Konunun özüne dönmek gerekirse, Dubai çikolatasının üretim aşamasında hem Türk mutfağının sevilen tatlılarından “Künefe” tatlısı kullanılmış hem de Dubai çikolatası üretilirken, Dubai çikolatasının üreticisi Sarah Hamouda çikolatanın üretim aşamasında yine geleneksel Türk mutfağının sevilen tatlılarından “Baklava” tatlısından esinlenildiğini itiraf etmiştir.
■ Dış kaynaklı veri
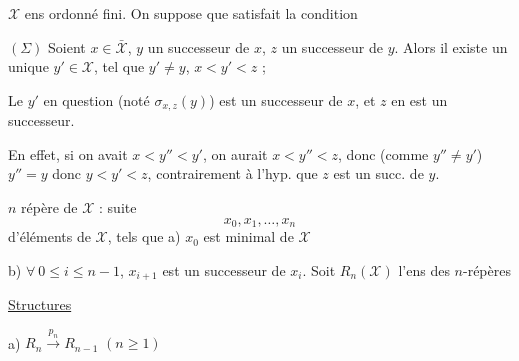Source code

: $\mathcal X$ ens ordonné fini. On suppose que  satisfait la condition

$(\Sigma)$ Soient $x\in\bar{\mathcal X}$, $y$ un successeur de $x$, $z$ un successeur de $y$. Alors il existe un unique $y'\in \mathcal X$, tel que $y'\ne y$, $x<y'<z$ ; 

Le $y'$ en question (noté $\sigma_{x,z}(y)$) est un successeur de $x$, et $z$ en est un successeur.

\diagram{\begin{tikzcd}[ampersand replacement=\&,row sep=tiny,column sep=tiny]
\&\deleted{\bullet}\arrow[dr]\&\\
\&\&\deleted{\bullet}\arrow[dr]\\
\deleted{\bullet}\arrow[uur]\arrow[r]\&\deleted{\bullet}\arrow[rr]\&\&\deleted{\bullet}
\end{tikzcd}}

En effet, si on avait  $x<y''<y'$, on aurait $x<y''<z$, donc (comme $y''\ne y'$) $y''=y$ donc $y<y'<z$, contrairement à l'hyp. que $z$ est un succ. de $y$.


$n$ répère de $\mathcal X$  : suite
\[
x_0,x_1,\ldots,x_n
\]
d'éléments de $\mathcal X$, tels que a) $x_0$ est minimal de $\mathcal X$

b) $\forall\ 0\le i\le n-1$, $x_{i+1}$ est un successeur de $x_i$. Soit $R_n(\mathcal X)$ l'ens des $n$-répères

\uline{Structures}

a) $R_n\xrightarrow{p_n}R_{n-1}$ \qquad $(n\ge1)$

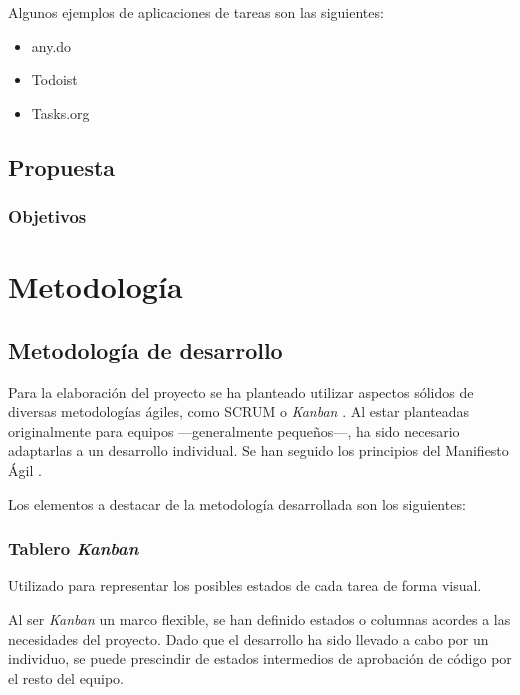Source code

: \documentclass[10pt, a4paper]{aqademic}
\begin{document}
\medskip

Algunos ejemplos de aplicaciones de tareas son las siguientes:

\begin{itemize}
	\item any.do
	\item Todoist
	\item Tasks.org
\end{itemize}


\section{Propuesta}

\subsection{Objetivos}



\chapter{Metodología}

\section{Metodología de desarrollo}

Para la elaboración del proyecto se ha planteado utilizar aspectos sólidos de diversas metodologías ágiles, como SCRUM \cite{schwaber2017scrum} o \textit{Kanban} \cite{kanban}. Al estar planteadas originalmente para equipos ---generalmente pequeños---, ha sido necesario adaptarlas a un desarrollo individual. Se han seguido los principios del Manifiesto Ágil \cite{beck2001agile}.

\medskip

Los elementos a destacar de la metodología desarrollada son los siguientes:

\subsection*{Tablero \textit{Kanban}}

Utilizado para representar los posibles estados de cada tarea de forma visual.

\medskip

Al ser \textit{Kanban} un marco flexible, se han definido estados o columnas acordes a las necesidades del proyecto. Dado que el desarrollo ha sido llevado a cabo por un individuo, se puede prescindir de estados intermedios de aprobación de código por el resto del equipo.
\end{document}
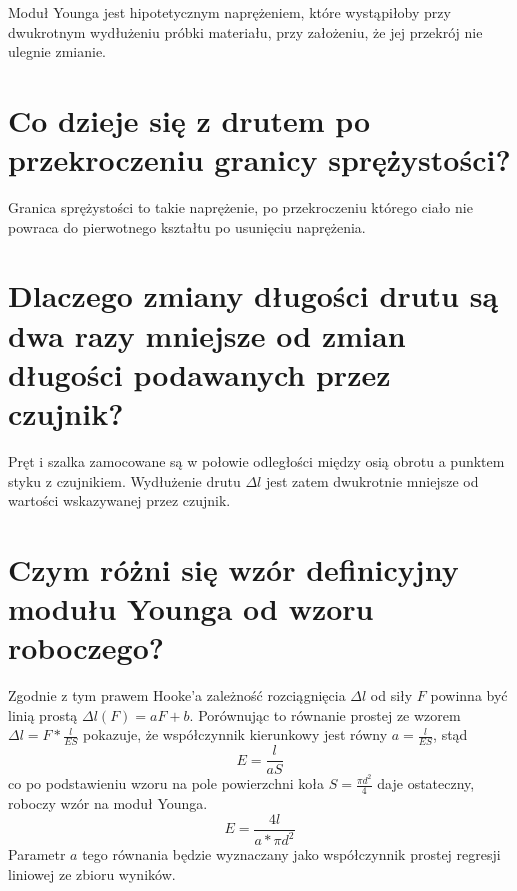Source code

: \documentclass[a4paper,11pt]{article} %
\begin{document}
Moduł Younga jest hipotetycznym naprężeniem, które wystąpiłoby przy dwukrotnym wydłużeniu próbki materiału, przy założeniu, że jej przekrój nie ulegnie zmianie.

\section{Co dzieje się z drutem po przekroczeniu granicy sprężystości? 
}
Granica sprężystości to takie naprężenie, po przekroczeniu którego ciało nie powraca do pierwotnego kształtu po usunięciu naprężenia.

\section{ Dlaczego zmiany długości drutu są dwa razy mniejsze od zmian długości
podawanych przez czujnik?} 
Pręt i szalka zamocowane są w połowie
odległości między osią obrotu a punktem styku z czujnikiem. Wydłużenie drutu $\Delta l$ jest zatem
dwukrotnie mniejsze od wartości wskazywanej przez czujnik.

\section{Czym różni się wzór definicyjny modułu Younga od wzoru roboczego?}
Zgodnie z tym prawem Hooke'a zależność rozciągnięcia $\Delta l$ od siły $F$ powinna być linią prostą $\Delta l(F) = aF+b$. Porównując
to równanie prostej ze wzorem $ \Delta l = F*\frac{l}{ES}$ pokazuje, że współczynnik kierunkowy jest równy $a=\frac{l}{ES}$, stąd
\begin{equation}
E=\frac{l}{aS}
\end{equation}
co po podstawieniu wzoru na pole powierzchni koła $S=\frac{\pi d^2}{4}$ daje ostateczny, roboczy wzór na moduł Younga.
\begin{equation}
\label{eq:young}
E = \frac{4l}{a*\pi d^2}
\end{equation}
Parametr $a$ tego równania będzie wyznaczany jako współczynnik prostej regresji liniowej ze zbioru wyników.
\end{document}
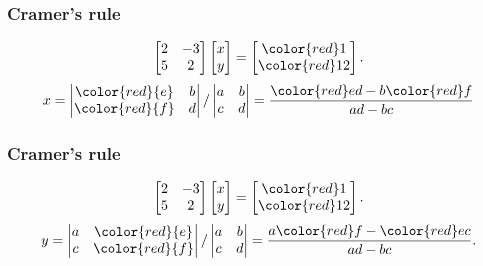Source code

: \documentclass{beamer}
\begin{document}
\begin{frame}
	\frametitle{Cramer's rule}
	\Large
	\vspace{-2.95cm}
	\[ \begin{bmatrix} 2 & -3 \\ 5 & 2 \end{bmatrix}\begin{bmatrix} x \\ y \end{bmatrix}=\begin{bmatrix} {\color{red}1} \\ {\color{red}12} \end{bmatrix}.\]
\bigskip	
\[x = \begin{vmatrix} \color{red}{e} & b \\ \color{red}{f} & d \end{vmatrix}/\begin{vmatrix} a & b \\ c & d \end{vmatrix}  = { {\color{red}e}d - b{\color{red}f} \over ad - bc} \]
\end{frame}

\begin{frame}
	\frametitle{Cramer's rule}
	\Large
	\vspace{-2.95cm}
	\[ \begin{bmatrix} 2 & -3 \\ 5 & 2 \end{bmatrix}\begin{bmatrix} x \\ y \end{bmatrix}=\begin{bmatrix} {\color{red}1} \\ {\color{red}12} \end{bmatrix}.\]
\bigskip
\[y = \begin{vmatrix} a & \color{red}{e} \\ c & \color{red}{f} \end{vmatrix}/\begin{vmatrix} a & b \\ c & d \end{vmatrix}  = { a{\color{red}f} - {\color{red}e}c \over ad - bc}.\]
\end{frame}
\end{document}
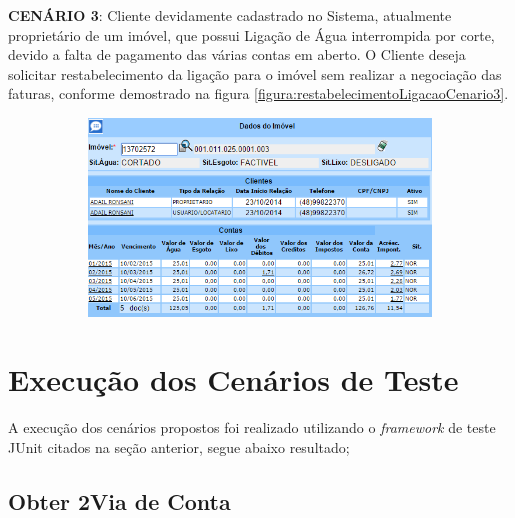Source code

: \begin{flushleft}
	\begin{description}
		\item \textbf{CENÁRIO 3}: Cliente devidamente cadastrado no Sistema, atualmente proprietário de um imóvel, que possui Ligação de Água interrompida por corte, devido a falta de pagamento das várias contas em aberto. O Cliente deseja solicitar restabelecimento da ligação para o imóvel sem realizar a negociação das faturas, conforme demostrado na figura \ref{figura:restabelecimentoLigacaoCenario3}.
		\begin{figure}[H]
			\centering
			\caption{\textbf{Restabelecimento da Ligação de Água - Cenário de Teste 3}}
			\label{figura:restabelecimentoLigacaoCenario3}
			\begin{subfigure}[H]{\textwidth}
				\centering
				\includegraphics{figuras/cenarios/restabelecimento/cenario_3.PNG}
			\end{subfigure}
		\end{figure}
	\end{description}

\end{flushleft}	


\section{\textbf{Execução dos Cenários de Teste}}


A execução dos cenários propostos foi realizado utilizando o \textit{framework} de teste JUnit citados na seção anterior, segue abaixo resultado; 

\subsection{\textbf{Obter 2\textordfeminine  \space Via de Conta}}
 
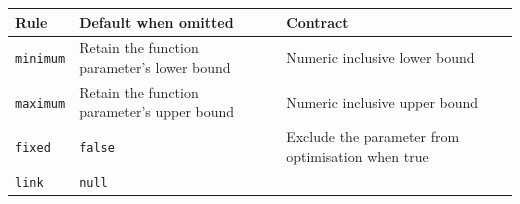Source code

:\documentclass[
  10pt,
  a4paper,
  oneside]{scrreprt}
\begin{document}
\begin{longtable}[]{@{}lll@{}}
\toprule
\begin{minipage}[b]{0.30\columnwidth}\raggedright
Rule\strut
\end{minipage} & \begin{minipage}[b]{0.30\columnwidth}\raggedright
Default when omitted\strut
\end{minipage} & \begin{minipage}[b]{0.30\columnwidth}\raggedright
Contract\strut
\end{minipage}\tabularnewline
\midrule
\endhead
\begin{minipage}[t]{0.30\columnwidth}\raggedright
\texttt{minimum}\strut
\end{minipage} & \begin{minipage}[t]{0.30\columnwidth}\raggedright
Retain the function parameter's lower bound\strut
\end{minipage} & \begin{minipage}[t]{0.30\columnwidth}\raggedright
Numeric inclusive lower bound\strut
\end{minipage}\tabularnewline
\begin{minipage}[t]{0.30\columnwidth}\raggedright
\texttt{maximum}\strut
\end{minipage} & \begin{minipage}[t]{0.30\columnwidth}\raggedright
Retain the function parameter's upper bound\strut
\end{minipage} & \begin{minipage}[t]{0.30\columnwidth}\raggedright
Numeric inclusive upper bound\strut
\end{minipage}\tabularnewline
\begin{minipage}[t]{0.30\columnwidth}\raggedright
\texttt{fixed}\strut
\end{minipage} & \begin{minipage}[t]{0.30\columnwidth}\raggedright
\texttt{false}\strut
\end{minipage} & \begin{minipage}[t]{0.30\columnwidth}\raggedright
Exclude the parameter from optimisation when true\strut
\end{minipage}\tabularnewline
\begin{minipage}[t]{0.30\columnwidth}\raggedright
\texttt{link}\strut
\end{minipage} & \begin{minipage}[t]{0.30\columnwidth}\raggedright
\texttt{null}\strut
\end{minipage} & \begin{minipage}[t]{0.30\columnwidth}\raggedright

\end{minipage}
\end{longtable}
\end{document}
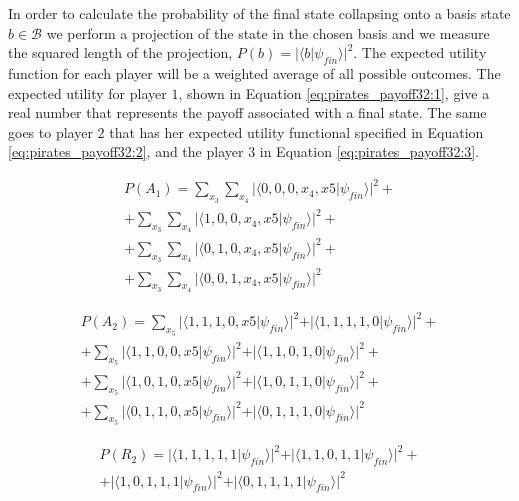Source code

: \documentclass[10pt]{llncs}
\begin{document}
In order to calculate the probability of the final state collapsing onto a basis state $b \in \mathcal{B}$ we perform a projection of the state in the chosen basis and we measure the squared length of the projection, $P(b) = \vert\langle b\vert\psi_{fin}\rangle\vert^{2}$\cite{Trueblood}. The expected utility function for each player will be a weighted average of all possible outcomes. The expected utility for player $1$, shown in Equation \eqref{eq:pirates_payoff32:1}, give a real number that represents the payoff associated with a final state. The same goes to player $2$ that has her expected utility functional specified in Equation \eqref{eq:pirates_payoff32:2}, and the player $3$ in Equation \eqref{eq:pirates_payoff32:3}.


\begin{equation}
\begin{split}
P(A_{1}) = \sum_{x_{3}}\sum_{x_{4}}\vert\langle0,0,0,x_{4},x{5}\vert\psi_{fin}\rangle\vert^{2} + \\  + \sum_{x_{3}}\sum_{x_{4}}\vert\langle1,0,0,x_{4},x{5}\vert\psi_{fin}\rangle\vert^{2} + \\ 
+ \sum_{x_{3}}\sum_{x_{4}}\vert\langle0,1,0,x_{4},x{5}\vert\psi_{fin}\rangle\vert^{2} + \\ 
+ \sum_{x_{3}}\sum_{x_{4}}\vert\langle0,0,1,x_{4},x{5}\vert\psi_{fin}\rangle\vert^{2}
\end{split}
\end{equation}

\begin{equation}
\begin{split}
P(A_{2}) = \sum_{x_{5}}\vert\langle1,1,1,0,x{5}\vert\psi_{fin}\rangle\vert^{2} + \vert\langle1,1,1,1,0\vert\psi_{fin}\rangle\vert^{2} + \\ + \sum_{x_{5}}\vert\langle1,1,0,0,x{5}\vert\psi_{fin}\rangle\vert^{2}+ \vert\langle1,1,0,1,0\vert\psi_{fin}\rangle\vert^{2} + \\ 
+ \sum_{x_{5}}\vert\langle1,0,1,0,x{5}\vert\psi_{fin}\rangle\vert^{2} + \vert\langle1,0,1,1,0\vert\psi_{fin}\rangle\vert^{2}
+ \\ + \sum_{x_{5}}\vert\langle0,1,1,0,x{5}\vert\psi_{fin}\rangle\vert^{2} + \vert\langle0,1,1,1,0\vert\psi_{fin}\rangle\vert^{2}
\end{split}
\end{equation}

\begin{equation}
\begin{split}
P(R_{2}) = \vert\langle1,1,1,1,1\vert\psi_{fin}\rangle\vert^{2} + \vert\langle1,1,0,1,1\vert\psi_{fin}\rangle\vert^{2} + \\ 
+ \vert\langle1,0,1,1,1\vert\psi_{fin}\rangle\vert^{2}
+ \vert\langle0,1,1,1,1\vert\psi_{fin}\rangle\vert^{2}
 \end{split}
\end{equation}
\end{document}
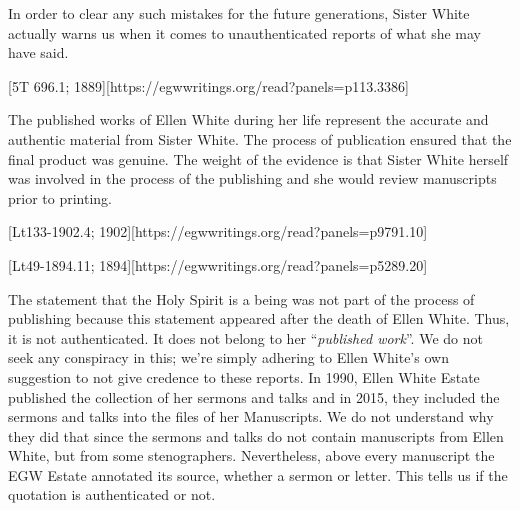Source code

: In order to clear any such mistakes for the future generations, Sister White actually warns us when it comes to unauthenticated reports of what she may have said.

[5T 696.1; 1889][https://egwwritings.org/read?panels=p113.3386]

The published works of Ellen White during her life represent the accurate and authentic material from Sister White. The process of publication ensured that the final product was genuine. The weight of the evidence is that Sister White herself was involved in the process of the publishing and she would review manuscripts prior to printing.

[Lt133-1902.4; 1902][https://egwwritings.org/read?panels=p9791.10]

[Lt49-1894.11; 1894][https://egwwritings.org/read?panels=p5289.20]

The statement that the Holy Spirit is a being was not part of the process of publishing because this statement appeared after the death of Ellen White. Thus, it is not authenticated. It does not belong to her “\textit{published work}”. We do not seek any conspiracy in this; we’re simply adhering to Ellen White’s own suggestion to not give credence to these reports. In 1990, Ellen White Estate published the collection of her sermons and talks and in 2015, they included the sermons and talks into the files of her Manuscripts. We do not understand why they did that since the sermons and talks do not contain manuscripts from Ellen White, but from some stenographers. Nevertheless, above every manuscript the EGW Estate annotated its source, whether a sermon or letter. This tells us if the quotation is authenticated or not.

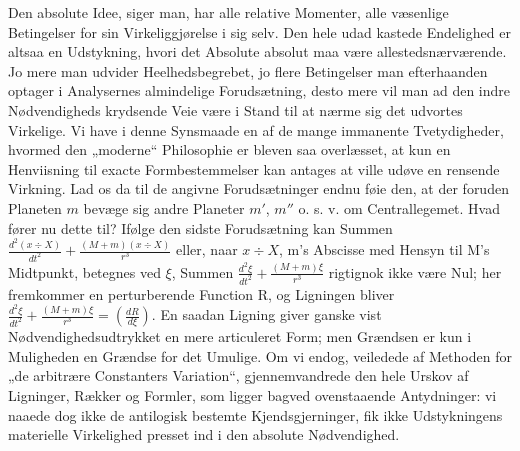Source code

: \documentclass[12pt,a4paper]{book}
\begin{document}
Den absolute Idee, siger man, har alle relative Momenter, alle væsenlige
Betingelser for sin Virkeliggjørelse i sig selv. Den hele udad kastede
Endelighed er altsaa en Udstykning, hvori det Absolute absolut maa være
allestedsnærværende. Jo mere man udvider Heelhedsbegrebet, jo flere
Betingelser man efterhaanden optager i Analysernes almindelige
Forudsætning, desto mere vil man ad den indre Nødvendigheds krydsende
Veie være i Stand til at nærme sig det udvortes Virkelige. Vi have i
denne Synsmaade en af de mange immanente Tvetydigheder, hvormed den
„moderne“ Philosophie er bleven saa overlæsset, at kun en Henviisning
til exacte Formbestemmelser kan antages at ville udøve en
rensende Virkning. Lad os da til de angivne Forudsætninger endnu føie
den, at der foruden Planeten $m$ bevæge sig andre Planeter $m'$, $m''$
o. s. v. om Centrallegemet. Hvad fører nu dette til? Ifølge den sidste
Forudsætning kan Summen
$\frac{d^{2}(x \div X)}{dt^{2}} + \frac{(M + m)(x \div X)}{r^{3}}$
eller, naar $x \div X$, m's Abscisse med Hensyn til M's Midtpunkt,
betegnes ved $\xi$, Summen
$\frac{d^{2}\xi}{dt^{2}} + \frac{(M + m)\xi}{r^{3}}$ rigtignok ikke være
Nul; her fremkommer en perturberende Function R, og Ligningen bliver
$\frac{d^{2}\xi}{dt^{2}} + \frac{(M + m)\xi}{r^{3}} =
\left(\frac{dR}{d\xi}\right)$. En saadan Ligning giver ganske vist
Nødvendighedsudtrykket en mere articuleret Form; men Grændsen er kun i
Muligheden en Grændse for det Umulige. Om vi endog, veiledede af Methoden
for „de arbitrære Constanters Variation“, gjennemvandrede den hele Urskov
af Ligninger, Rækker og Formler, som ligger bagved ovenstaaende
Antydninger: vi naaede dog ikke de antilogisk bestemte Kjendsgjerninger,
fik ikke Udstykningens materielle Virkelighed presset ind i den absolute
Nødvendighed.
\end{document}
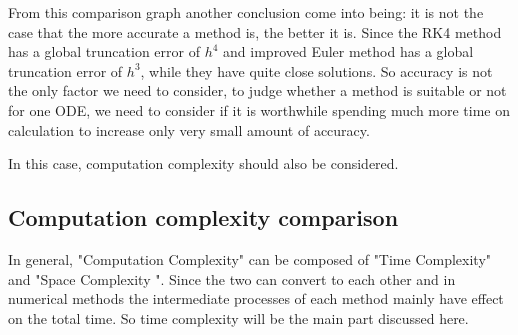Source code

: \documentclass[a4paper]{article}
\begin{document}
	From this comparison graph another conclusion come into being: it is not the case that the more accurate a method is, the better it is. Since the RK4 method has a global truncation error of $h^4$ and improved Euler method has a global truncation error of $h^3$, while they have quite close solutions. So accuracy is not the only factor we need to consider, to judge whether a method is suitable or not for one ODE, we need to consider if it is worthwhile spending much more time on calculation to increase only very small amount of accuracy. 
	
	In this case, computation complexity should also be considered.
	
	\subsection{Computation complexity comparison}
	
	In general, "Computation Complexity" can be composed of "Time Complexity" and "Space Complexity ". Since the two can convert to each other and in numerical methods the intermediate processes of each method mainly have effect on the total time. So time complexity will be the main part discussed here.
	
\end{document}

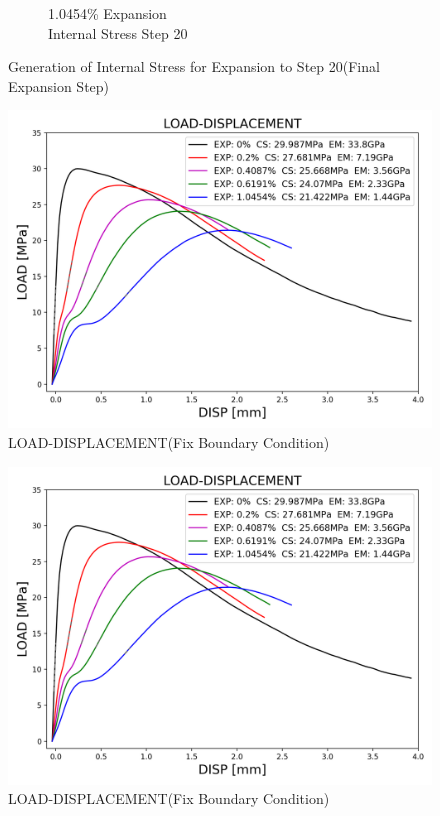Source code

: \begin{figure}[ht!]
\begin{subfigure}{.25\textwidth}
      \caption{1.0454\% Expansion\\Internal Stress Step 20}
    \end{subfigure}

\caption{Generation of Internal Stress for Expansion to Step 20(Final Expansion Step)}
\label{fig:A30_stress}
\end{figure}

\begin{figure}[ht!]
    \centering
    \includegraphics[width=0.8\linewidth]{Files/exp_3D/DEF/S13A30FIXX-1-LOAD-DISPLACEMENT.png}
    \caption{LOAD-DISPLACEMENT(Fix Boundary Condition)}
    \label{fig:S13A30FIXX-1-LOAD-DISPLACEMENT}
\end{figure}


\begin{figure}[ht!]
    \centering
    \includegraphics[width=0.8\linewidth]{Files/exp_3D/DEF/S13A30FIXX-1-LOAD-DISPLACEMENT.png}
    \caption{LOAD-DISPLACEMENT(Fix Boundary Condition)}
    \label{fig:S13A30X-1CFIX-LOAD-DISPLACEMENT}
\end{figure}

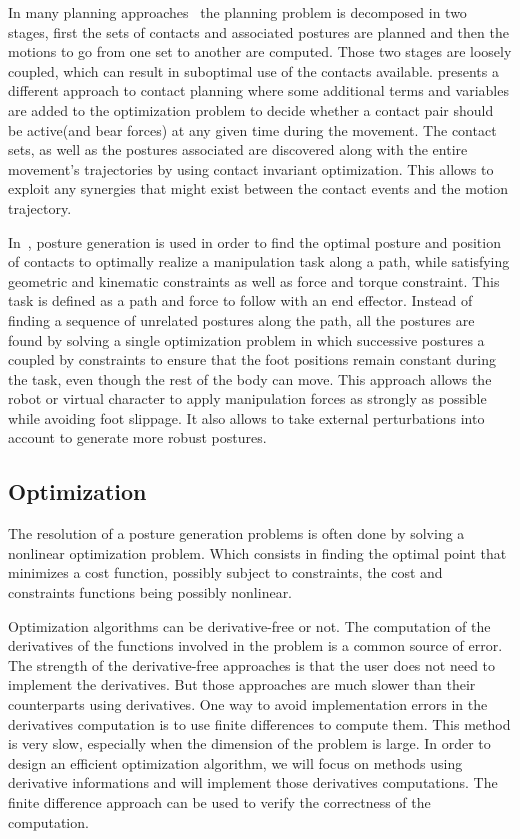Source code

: In many planning approaches~\cite{kuffner2005motion, chestnutt2007navigation, hauser:ijrr:2008, kolter2008control, bouyarmane:icra:2011} the planning problem is decomposed in two stages, first the sets of contacts and associated postures are planned and then the motions to go from one set to another are computed.
Those two stages are loosely coupled, which can result in suboptimal use of the contacts available.
\cite{mordatch:acm:2012} presents a different approach to contact planning where some additional terms and variables are added to the optimization problem to decide whether a contact pair should be active(and bear forces) at any given time during the movement.
The contact sets, as well as the postures associated are discovered along with the entire movement's trajectories by using contact invariant optimization.
This allows to exploit any synergies that might exist between the contact events and the motion trajectory.

In~\cite{liu:acm:2012}, posture generation is used in order to find the optimal posture and position of contacts to optimally realize a manipulation task along a path, while satisfying geometric and kinematic constraints as well as force and torque constraint.
This task is defined as a path and force to follow with an end effector.
Instead of finding a sequence of unrelated postures along the path, all the postures are found by solving a single optimization problem in which successive postures a coupled by constraints to ensure that the foot positions remain constant during the task, even though the rest of the body can move.
This approach allows the robot or virtual character to apply manipulation forces as strongly as possible while avoiding foot slippage.
It also allows to take external perturbations into account to generate more robust postures.




\subsection{Optimization}
\label{sub:optimization}

The resolution of a posture generation problems is often done by solving a nonlinear optimization problem.
Which consists in finding the optimal point that minimizes a cost function, possibly subject to constraints, the cost and constraints functions being possibly nonlinear.

Optimization algorithms can be derivative-free or not.
The computation of the derivatives of the functions involved in the problem is a common source of error.
The strength of the derivative-free approaches is that the user does not need to implement the derivatives.
But those approaches are much slower than their counterparts using derivatives.
One way to avoid implementation errors in the derivatives computation is to use finite differences to compute them.
This method is very slow, especially when the dimension of the problem is large.
In order to design an efficient optimization algorithm, we will focus on methods using derivative informations and will implement those derivatives computations.
The finite difference approach can be used to verify the correctness of the computation.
Bunun en önemli örneklerinden biri de 2005 Eurovision Şarkı Yarışması ya da 50. Eurovision Şarkı Yarışmasında Yunanistan’ı temsil eden Rum asıllı şarkıcı Elena Paparizu’nun “My Number One “ adlı şarkısında Türkiye’nin Karadeniz Bölgesine ait bir kültürü olan kemençe ve horon eşliğinde, 230 puan elde ederek 50. Eurovision Şarkı Yarışmasından finalist olarak ayrılmasıydı. Türkiye’nin de katılmış olduğu Eurovision Şarkı Yarışmasını , zengin Türk kültürüne ait kemençe ve horon ile birlikte gösterdikleri koreografi sayesinde Yunanistan’ın kazanması, tıpkı Dubai çikolatası örneğinde olduğu gibi, bu söylemi destekleyen en somut örnek olacaktır.
Beynelmilel elde edilen zaferlerin bir kısmında hatta belki de çoğunda, Türk kültürünün birçok örneğini görebilmek gayet mümkündür hele ki birde tekdüze süregelen uzun bir yaşam döngüsünde, birçok toplum, değişikliğe hasretse ve Türk kültürünün zenginliği birçok toplumu etkilemeye devam ettikçe, bu etkiyi görmek, şahit olmak kaçınılmaz hale gelir.
Dubai çikolatasını da, bu kadar büyük bir şöhrete kavuşturan, Dubai çikolatasının belki de bu sosyolojik özellikleridir.